PROBLEM:
Count the lines in the following data that include "dataset". Please write only the number.

Stored data:
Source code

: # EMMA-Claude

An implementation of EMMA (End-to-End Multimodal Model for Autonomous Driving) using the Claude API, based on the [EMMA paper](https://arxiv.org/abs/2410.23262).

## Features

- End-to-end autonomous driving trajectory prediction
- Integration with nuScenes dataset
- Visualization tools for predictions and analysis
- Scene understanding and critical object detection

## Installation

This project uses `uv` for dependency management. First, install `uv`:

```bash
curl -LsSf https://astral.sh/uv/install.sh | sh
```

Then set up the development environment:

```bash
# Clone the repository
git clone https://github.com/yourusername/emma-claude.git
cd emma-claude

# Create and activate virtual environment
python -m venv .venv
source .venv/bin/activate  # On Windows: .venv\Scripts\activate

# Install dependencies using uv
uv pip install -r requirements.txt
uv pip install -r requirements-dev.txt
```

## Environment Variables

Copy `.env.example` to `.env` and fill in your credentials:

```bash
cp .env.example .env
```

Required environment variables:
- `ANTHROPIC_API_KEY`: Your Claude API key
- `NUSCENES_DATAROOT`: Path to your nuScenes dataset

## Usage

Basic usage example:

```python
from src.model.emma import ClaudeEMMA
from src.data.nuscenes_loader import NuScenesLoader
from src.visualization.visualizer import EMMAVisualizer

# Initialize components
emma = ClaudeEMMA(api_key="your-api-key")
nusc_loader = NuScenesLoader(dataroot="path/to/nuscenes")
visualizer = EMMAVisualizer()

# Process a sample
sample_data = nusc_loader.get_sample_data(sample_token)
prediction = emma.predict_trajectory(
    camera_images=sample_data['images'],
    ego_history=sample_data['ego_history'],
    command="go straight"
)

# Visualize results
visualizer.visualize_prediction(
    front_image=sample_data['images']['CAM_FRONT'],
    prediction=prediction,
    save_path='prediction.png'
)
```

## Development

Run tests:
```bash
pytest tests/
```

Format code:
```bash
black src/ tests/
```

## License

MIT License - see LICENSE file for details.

EXERCISE SOLUTION:
2